Dinosaurs On Other Planets: Stories – Danielle McLaughlin
A woman battles bluebottles as she plots an ill-judged encounter with a stranger; a young husband commutes a treacherous route to his job in the city, fearful for the wife and small daughter he has left behind; a mother struggles to understand her nine-year-old son’s obsession with dead birds and the apocalypse. In Danielle McLaughlin’s stories, the world is both beautiful and alien. Men and women negotiate their surroundings as a tourist might navigate a distant country: watchfully, with a mixture of wonder and apprehension. Here are characters living lives in translation, ever at the mercy of distortions and misunderstandings, striving to make sense both of the spaces they inhabit and of the people they share them with.
Review: This short story collection isn’t quite what I was expecting. It contains no dinosaurs or other planets, but it does contain realistic stories about characters whose lives have gone slightly off-course.
These are iceberg stories. You only see brief snippets of the characters’ lives, but you know that a lot is happening under the surface. Most things are left unsaid. The characters bury their feelings and don’t find it easy to express their thoughts. This isn’t a collection that a reader can race through. You have to pause after each story and think about it to really understand its meaning.
There’s nothing explicitly sad about the stories, but they all have a heavy, melancholy tone. The characters are on the cusp of major changes in their lives. The reader gets the sense that the characters are holding their breaths, waiting to see which way life shoves them next. There’s an equal chance of things getting dramatically better or dramatically worse.

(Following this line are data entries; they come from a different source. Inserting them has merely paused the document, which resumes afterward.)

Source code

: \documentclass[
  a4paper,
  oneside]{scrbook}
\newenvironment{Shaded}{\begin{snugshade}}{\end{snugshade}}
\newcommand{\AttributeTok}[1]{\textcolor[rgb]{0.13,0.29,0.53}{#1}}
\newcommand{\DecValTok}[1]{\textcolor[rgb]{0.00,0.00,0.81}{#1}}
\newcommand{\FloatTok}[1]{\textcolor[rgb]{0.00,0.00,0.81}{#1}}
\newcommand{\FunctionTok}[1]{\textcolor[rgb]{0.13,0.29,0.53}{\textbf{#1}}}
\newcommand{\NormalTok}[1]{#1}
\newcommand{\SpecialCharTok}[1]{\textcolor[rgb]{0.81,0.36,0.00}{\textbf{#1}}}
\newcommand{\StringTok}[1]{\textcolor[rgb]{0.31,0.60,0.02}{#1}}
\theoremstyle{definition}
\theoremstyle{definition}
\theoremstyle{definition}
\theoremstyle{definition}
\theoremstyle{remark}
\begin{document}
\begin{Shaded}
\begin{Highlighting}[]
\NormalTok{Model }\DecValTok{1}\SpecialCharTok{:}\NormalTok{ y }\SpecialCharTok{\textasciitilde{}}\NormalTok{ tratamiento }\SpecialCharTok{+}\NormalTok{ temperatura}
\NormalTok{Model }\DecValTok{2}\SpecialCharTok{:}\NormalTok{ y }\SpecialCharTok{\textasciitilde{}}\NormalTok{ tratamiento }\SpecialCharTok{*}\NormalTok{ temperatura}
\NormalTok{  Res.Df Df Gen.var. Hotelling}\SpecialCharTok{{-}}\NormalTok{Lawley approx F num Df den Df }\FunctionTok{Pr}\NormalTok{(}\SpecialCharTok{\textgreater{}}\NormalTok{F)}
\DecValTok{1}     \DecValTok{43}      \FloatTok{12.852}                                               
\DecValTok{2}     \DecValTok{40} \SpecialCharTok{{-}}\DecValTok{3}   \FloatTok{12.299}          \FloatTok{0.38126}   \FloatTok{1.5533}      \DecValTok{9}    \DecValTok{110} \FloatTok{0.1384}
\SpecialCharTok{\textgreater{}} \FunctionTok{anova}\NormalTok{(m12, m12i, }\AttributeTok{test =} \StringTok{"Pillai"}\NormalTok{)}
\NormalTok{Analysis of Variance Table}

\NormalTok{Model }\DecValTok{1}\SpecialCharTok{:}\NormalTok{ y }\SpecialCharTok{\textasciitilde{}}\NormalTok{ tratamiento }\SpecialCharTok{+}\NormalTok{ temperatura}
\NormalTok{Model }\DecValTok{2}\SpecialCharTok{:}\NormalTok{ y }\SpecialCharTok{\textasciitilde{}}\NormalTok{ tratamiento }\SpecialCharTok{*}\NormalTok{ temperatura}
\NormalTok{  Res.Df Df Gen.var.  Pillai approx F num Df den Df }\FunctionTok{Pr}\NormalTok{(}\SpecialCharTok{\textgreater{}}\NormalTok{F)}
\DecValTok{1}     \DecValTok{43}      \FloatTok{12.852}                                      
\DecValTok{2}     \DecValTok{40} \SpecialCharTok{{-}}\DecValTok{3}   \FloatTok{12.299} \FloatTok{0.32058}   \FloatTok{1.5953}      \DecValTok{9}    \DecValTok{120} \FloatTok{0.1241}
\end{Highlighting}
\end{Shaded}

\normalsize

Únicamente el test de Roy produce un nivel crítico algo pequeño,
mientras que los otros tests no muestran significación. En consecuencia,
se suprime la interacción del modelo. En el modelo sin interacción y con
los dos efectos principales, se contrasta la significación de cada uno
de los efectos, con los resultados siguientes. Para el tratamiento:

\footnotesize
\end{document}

Danielle McLaughlin’s writing is beautiful. These stories are very well-observed. The author definitely understands human behavior and how subtle actions can sometimes say more than words.
I love the setting. Most of the stories take place in rural Ireland. I’ve never been to Ireland, but the author makes it easy to get a sense of the landscape and the people.
My only complaint about this collection is that some of the stories are too quiet for me. Compared to most short stories, these are quite long. Since they’re long and slow, it sometimes feels like nothing is happening.
Still, I like the tone of the collection and the complex characters. I have to be vague about my favorite stories because they’re too easy to spoil. They don’t have tons of action or unexpected plot twists. Here they are:
In “The Art of Foot-binding,” a rebellious teenage girl comes home with an unusual school assignment. When the girl’s mother confronts the teacher, she learns that her daughter may know more about her parents’ failing marriage than the mother cares to admit.
“Along the Heron-Studded River” takes place in a rural area. A husband commutes to the city for work every day, but he lives in terror that his wife will harm their young daughter while he’s gone.
One of my favorite-favorite stories is “Night of the Silver Fox.” A young truck driver develops an interest in the strong-minded daughter of a fur farmer. He’s devastated to learn that she’s resorting to desperate measures to keep her father’s failing farm from going bankrupt.
“‘It’s what they’re bred for,’ she said, turning away, ‘they don’t know any different.’” – Dinosaurs on Other Planets
“Not Oleanders” is the only story that doesn’t take place in Ireland. After a breakup with her lover, Lily travels to Italy alone. To stave off loneliness, she tracks down a fellow tourist who she met on a train, but the encounter doesn’t go as planned.
“Life, after all, was mostly the art of salvage.” – Dinosaurs on Other Planets
My other favorite-favorite is the title story, “Dinosaurs on Other Planets.” This one is about dying relationships. A grandmother wants to be involved in the life of her grandson, but she worries that all he’ll remember from his visit to her house is the sheep skull that he found in a field. (And misidentified as a dinosaur skull.)
TL;DR: If you like quiet, highly realistic short stories, this is a must-read.